Posted in Anthropology, Articles, Health/Medicine/Genetics, Media Archive, Politics/Public Policy, Social Science on 2011-04-26 21:39Z by Steven

How race becomes biology: Embodiment of social inequality

American Journal of Physical Anthropology
Special Issue: Race Reconciled: How Biological Anthropologists View Human Variation
Volume 139, Issue 1 (May 2009)
pages 47–57
DOI: 10.1002/ajpa.20983

Clarence C. Gravlee, Associate Professor of Anthropology
University of Florida, Gainesville

The current debate over racial inequalities in health is arguably the most important venue for advancing both scientific and public understanding of race, racism, and human biological variation. In the United States and elsewhere, there are well-defined inequalities between racially defined groups for a range of biological outcomes—cardiovascular disease, diabetes, stroke, certain cancers, low birth weight, preterm delivery, and others. Among biomedical researchers, these patterns are often taken as evidence of fundamental genetic differences between alleged races. However, a growing body of evidence establishes the primacy of social inequalities in the origin and persistence of racial health disparities.
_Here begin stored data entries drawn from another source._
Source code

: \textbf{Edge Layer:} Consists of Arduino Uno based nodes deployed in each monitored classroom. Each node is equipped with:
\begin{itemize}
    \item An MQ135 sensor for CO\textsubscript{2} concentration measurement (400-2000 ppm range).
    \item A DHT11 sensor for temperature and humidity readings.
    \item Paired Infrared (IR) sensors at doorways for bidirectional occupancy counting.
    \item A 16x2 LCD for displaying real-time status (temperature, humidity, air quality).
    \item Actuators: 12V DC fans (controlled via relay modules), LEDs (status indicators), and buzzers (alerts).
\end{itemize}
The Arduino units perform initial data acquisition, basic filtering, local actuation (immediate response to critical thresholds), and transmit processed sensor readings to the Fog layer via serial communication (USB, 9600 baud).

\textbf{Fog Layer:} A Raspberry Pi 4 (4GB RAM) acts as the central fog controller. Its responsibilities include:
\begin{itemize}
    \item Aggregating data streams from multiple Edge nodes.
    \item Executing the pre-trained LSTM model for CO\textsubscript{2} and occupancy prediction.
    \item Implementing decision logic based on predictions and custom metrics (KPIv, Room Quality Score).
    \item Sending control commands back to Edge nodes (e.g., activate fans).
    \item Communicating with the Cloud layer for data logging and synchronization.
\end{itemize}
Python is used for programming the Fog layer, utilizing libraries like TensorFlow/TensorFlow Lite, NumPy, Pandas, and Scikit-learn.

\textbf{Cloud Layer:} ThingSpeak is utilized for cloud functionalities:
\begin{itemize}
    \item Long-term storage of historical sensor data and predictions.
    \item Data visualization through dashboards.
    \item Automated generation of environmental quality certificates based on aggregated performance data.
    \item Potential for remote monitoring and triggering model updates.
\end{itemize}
Here, I summarize this evidence and argue that the debate over racial inequalities in health presents an opportunity to refine the critique of race in three ways: 1) to reiterate why the race concept is inconsistent with patterns of global human genetic diversity; 2) to refocus attention on the complex, environmental influences on human biology at multiple levels of analysis and across the lifecourse; and 3) to revise the claim that race is a cultural construct and expand research on the sociocultural reality of race and racism. Drawing on recent developments in neighboring disciplines, I present a model for explaining how racial inequality becomes embodied—literally—in the biological well-being of racialized groups and individuals. This model requires a shift in the way we articulate the critique of race as bad biology.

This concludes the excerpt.